» Required action
Please transcribe the entries exactly and omit the images they contain.

» Source data

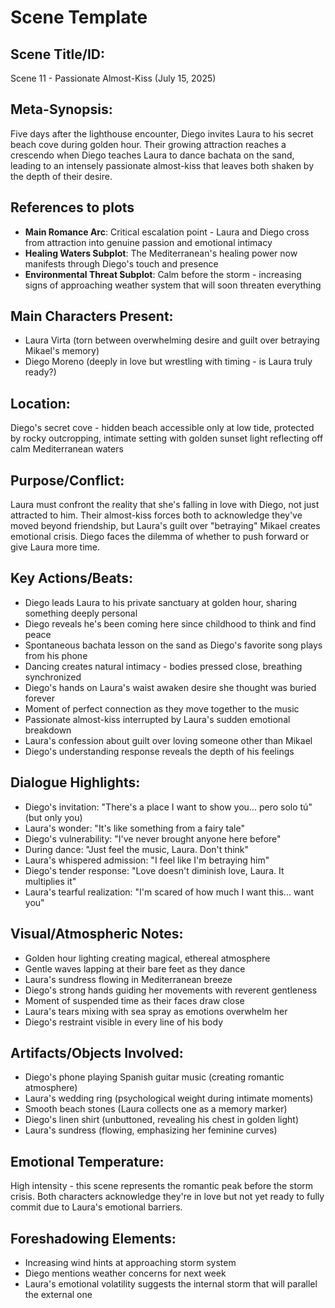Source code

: # Scene Template

## Scene Title/ID:
Scene 11 - Passionate Almost-Kiss (July 15, 2025)

## Meta-Synopsis:
Five days after the lighthouse encounter, Diego invites Laura to his secret beach cove during golden hour. Their growing attraction reaches a crescendo when Diego teaches Laura to dance bachata on the sand, leading to an intensely passionate almost-kiss that leaves both shaken by the depth of their desire.

## References to plots
- **Main Romance Arc**: Critical escalation point - Laura and Diego cross from attraction into genuine passion and emotional intimacy
- **Healing Waters Subplot**: The Mediterranean's healing power now manifests through Diego's touch and presence
- **Environmental Threat Subplot**: Calm before the storm - increasing signs of approaching weather system that will soon threaten everything

## Main Characters Present:
- Laura Virta (torn between overwhelming desire and guilt over betraying Mikael's memory)
- Diego Moreno (deeply in love but wrestling with timing - is Laura truly ready?)

## Location:
Diego's secret cove - hidden beach accessible only at low tide, protected by rocky outcropping, intimate setting with golden sunset light reflecting off calm Mediterranean waters

## Purpose/Conflict:
Laura must confront the reality that she's falling in love with Diego, not just attracted to him. Their almost-kiss forces both to acknowledge they've moved beyond friendship, but Laura's guilt over "betraying" Mikael creates emotional crisis. Diego faces the dilemma of whether to push forward or give Laura more time.

## Key Actions/Beats:
- Diego leads Laura to his private sanctuary at golden hour, sharing something deeply personal
- Diego reveals he's been coming here since childhood to think and find peace
- Spontaneous bachata lesson on the sand as Diego's favorite song plays from his phone
- Dancing creates natural intimacy - bodies pressed close, breathing synchronized
- Diego's hands on Laura's waist awaken desire she thought was buried forever
- Moment of perfect connection as they move together to the music
- Passionate almost-kiss interrupted by Laura's sudden emotional breakdown
- Laura's confession about guilt over loving someone other than Mikael
- Diego's understanding response reveals the depth of his feelings

## Dialogue Highlights:
- Diego's invitation: "There's a place I want to show you... pero solo tú" (but only you)
- Laura's wonder: "It's like something from a fairy tale"
- Diego's vulnerability: "I've never brought anyone here before"
- During dance: "Just feel the music, Laura. Don't think"
- Laura's whispered admission: "I feel like I'm betraying him"
- Diego's tender response: "Love doesn't diminish love, Laura. It multiplies it"
- Laura's tearful realization: "I'm scared of how much I want this... want you"

## Visual/Atmospheric Notes:
- Golden hour lighting creating magical, ethereal atmosphere
- Gentle waves lapping at their bare feet as they dance
- Laura's sundress flowing in Mediterranean breeze
- Diego's strong hands guiding her movements with reverent gentleness
- Moment of suspended time as their faces draw close
- Laura's tears mixing with sea spray as emotions overwhelm her
- Diego's restraint visible in every line of his body

## Artifacts/Objects Involved:
- Diego's phone playing Spanish guitar music (creating romantic atmosphere)
- Laura's wedding ring (psychological weight during intimate moments)
- Smooth beach stones (Laura collects one as a memory marker)
- Diego's linen shirt (unbuttoned, revealing his chest in golden light)
- Laura's sundress (flowing, emphasizing her feminine curves)

## Emotional Temperature:
High intensity - this scene represents the romantic peak before the storm crisis. Both characters acknowledge they're in love but not yet ready to fully commit due to Laura's emotional barriers.

## Foreshadowing Elements:
- Increasing wind hints at approaching storm system
- Diego mentions weather concerns for next week
- Laura's emotional volatility suggests the internal storm that will parallel the external one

» Written response
Source code

: # Scene Template

## Scene Title/ID:
Scene 11 - Passionate Almost-Kiss (July 15, 2025)

## Meta-Synopsis:
Five days after the lighthouse encounter, Diego invites Laura to his secret beach cove during golden hour. Their growing attraction reaches a crescendo when Diego teaches Laura to dance bachata on the sand, leading to an intensely passionate almost-kiss that leaves both shaken by the depth of their desire.

## References to plots
- **Main Romance Arc**: Critical escalation point - Laura and Diego cross from attraction into genuine passion and emotional intimacy
- **Healing Waters Subplot**: The Mediterranean's healing power now manifests through Diego's touch and presence
- **Environmental Threat Subplot**: Calm before the storm - increasing signs of approaching weather system that will soon threaten everything

## Main Characters Present:
- Laura Virta (torn between overwhelming desire and guilt over betraying Mikael's memory)
- Diego Moreno (deeply in love but wrestling with timing - is Laura truly ready?)

## Location:
Diego's secret cove - hidden beach accessible only at low tide, protected by rocky outcropping, intimate setting with golden sunset light reflecting off calm Mediterranean waters

## Purpose/Conflict:
Laura must confront the reality that she's falling in love with Diego, not just attracted to him. Their almost-kiss forces both to acknowledge they've moved beyond friendship, but Laura's guilt over "betraying" Mikael creates emotional crisis. Diego faces the dilemma of whether to push forward or give Laura more time.

## Key Actions/Beats:
- Diego leads Laura to his private sanctuary at golden hour, sharing something deeply personal
- Diego reveals he's been coming here since childhood to think and find peace
- Spontaneous bachata lesson on the sand as Diego's favorite song plays from his phone
- Dancing creates natural intimacy - bodies pressed close, breathing synchronized
- Diego's hands on Laura's waist awaken desire she thought was buried forever
- Moment of perfect connection as they move together to the music
- Passionate almost-kiss interrupted by Laura's sudden emotional breakdown
- Laura's confession about guilt over loving someone other than Mikael
- Diego's understanding response reveals the depth of his feelings

## Dialogue Highlights:
- Diego's invitation: "There's a place I want to show you... pero solo tú" (but only you)
- Laura's wonder: "It's like something from a fairy tale"
- Diego's vulnerability: "I've never brought anyone here before"
- During dance: "Just feel the music, Laura. Don't think"
- Laura's whispered admission: "I feel like I'm betraying him"
- Diego's tender response: "Love doesn't diminish love, Laura. It multiplies it"
- Laura's tearful realization: "I'm scared of how much I want this... want you"

## Visual/Atmospheric Notes:
- Golden hour lighting creating magical, ethereal atmosphere
- Gentle waves lapping at their bare feet as they dance
- Laura's sundress flowing in Mediterranean breeze
- Diego's strong hands guiding her movements with reverent gentleness
- Moment of suspended time as their faces draw close
- Laura's tears mixing with sea spray as emotions overwhelm her
- Diego's restraint visible in every line of his body

## Artifacts/Objects Involved:
- Diego's phone playing Spanish guitar music (creating romantic atmosphere)
- Laura's wedding ring (psychological weight during intimate moments)
- Smooth beach stones (Laura collects one as a memory marker)
- Diego's linen shirt (unbuttoned, revealing his chest in golden light)
- Laura's sundress (flowing, emphasizing her feminine curves)

## Emotional Temperature:
High intensity - this scene represents the romantic peak before the storm crisis. Both characters acknowledge they're in love but not yet ready to fully commit due to Laura's emotional barriers.

## Foreshadowing Elements:
- Increasing wind hints at approaching storm system
- Diego mentions weather concerns for next week
- Laura's emotional volatility suggests the internal storm that will parallel the external one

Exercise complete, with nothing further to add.